Elizabeth had a quick impulse to be gay. She put her hand timidly on his arm and then patted his sleeve. “I’ll go,” she said, hearing an unnecessary loudness in her voice. “I think I’ll like to go. Teaching is a strain. I need to be out in the air.” She ran upstairs for her coat, humming under her breath, and at the top of the stairs she pointed her toe twice, as little girls do in a Maypole dance. “Now I am committing myself,” she thought. “People will see us driv­ing alone at night, and that will mean we are engaged.”

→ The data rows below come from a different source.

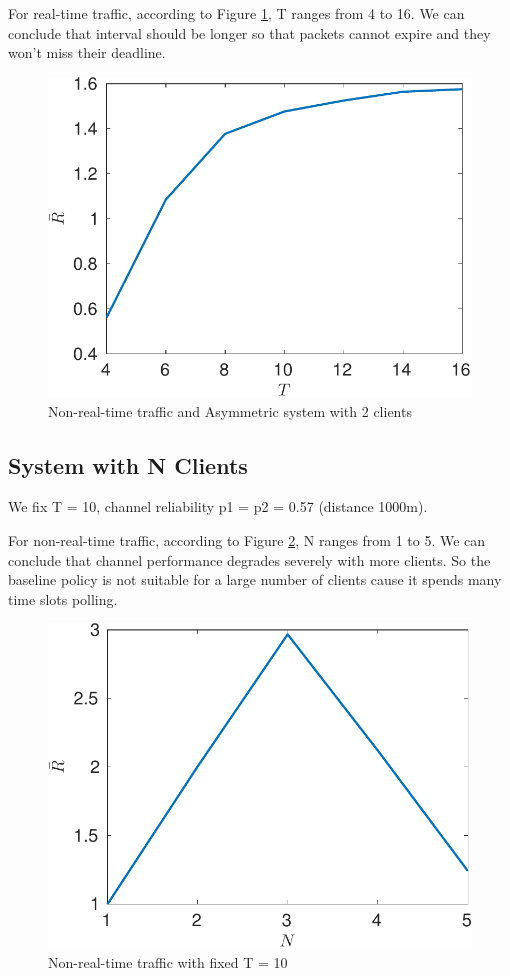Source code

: \documentclass{article}
\begin{document}
For real-time traffic, according to Figure \ref{realtime_throughput_T}, T ranges from 4 to 16. We can conclude that interval should be longer so that packets cannot expire and they won't miss their deadline. 

\begin{figure}[htbp]
\centering
\includegraphics[scale=0.7]{realtime_throughput_T.pdf}
\caption{Non-real-time traffic and Asymmetric system with 2 clients}
\label{realtime_throughput_T}
\end{figure}

\subsection{System with N Clients}
We fix T = 10, channel reliability p1 = p2 = 0.57 (distance 1000m).

For non-real-time traffic, according to Figure \ref{nonrealtime_throughput_N}, N ranges from 1 to 5. We can conclude that channel performance degrades severely with more clients. So the baseline policy is not suitable for a large number of clients cause it spends many time slots polling. 

\begin{figure}[htbp]
\centering
\includegraphics[scale=0.7]{nonrealtime_throughput_N.pdf}
\caption{Non-real-time traffic with fixed T = 10}
\label{nonrealtime_throughput_N}
\end{figure}
\end{document}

Joseph stood at the bottom of the stairs and looked up­ward, waiting for her to reappear. He felt a desire to open his body for her inspection, so that she could see all the hidden things in him, even the things he did not know were there.

“That would be right,” he thought. “Then she would know the kind of man I am; and if she knew that she would be a part of me.”

She paused on the landing and smiled down on him. Over her shoulders she wore a long blue cape, and some of her hair was loose from its puff and caught in the nap of the blue wool. A rush of tenderness came over Joseph for the loose hairs. He laughed sharply. “Come quickly before the horses fade,” he said, “or the moment goes. Oh, of course I mean the polish Juanito put on the harness.”

He opened the door for her, and when they reached the buckboard he helped her to the rear seat before he untied the horses and fastened the ivory loops of their check reins. The horses danced a little, and Joseph was glad of that.

“Are you warm?” he asked.

“Yes, warm.”

The horses broke into a trot. Joseph saw how he could make a gesture with his arms and hands, that would sweep in and indicate and symbolize the ripe stars and the whole cup of the sky, the land, eddied with black trees, and the crested waves that were the mountains, an earth storm, frozen in the peak of its rushing, or stone breakers moving eastward with infinite slowness. Joseph wondered whether there were any words to say these things.

He said, “I like the night. It’s more strong than day.”

From the first moment of her association with him, Elizabeth had been tensed to repel his attack upon her boundaried and fortified self, but now a strange and sudden thing had happened. Perhaps the tone, the rhythm, per­haps some personal implication in his words had done it, had swept her walls cleanly away. She touched his arm with her fingertips, and trembled with delight and drew away. Her throat tightened above her breathing. She thought, “He will hear me panting, like a horse. This is disgraceful,” and she laughed nervously under her breath, knowing she didn’t care. Those thoughts she had kept weak and pale and hidden in the recesses of her brain, just out of thinking vision, came out into the open, and she saw that they were not foul and loathsome like slugs, as she had always be­lieved, but somehow light and gay and holy. “If he should put his lips upon my breast I would be glad,” she thought. “The pressure of gladness in me would be more than I could stand. I would hold my breast to his lips with both hands.” She saw herself doing it and she knew how she would feel, pouring the hot fluid of herself toward his lips.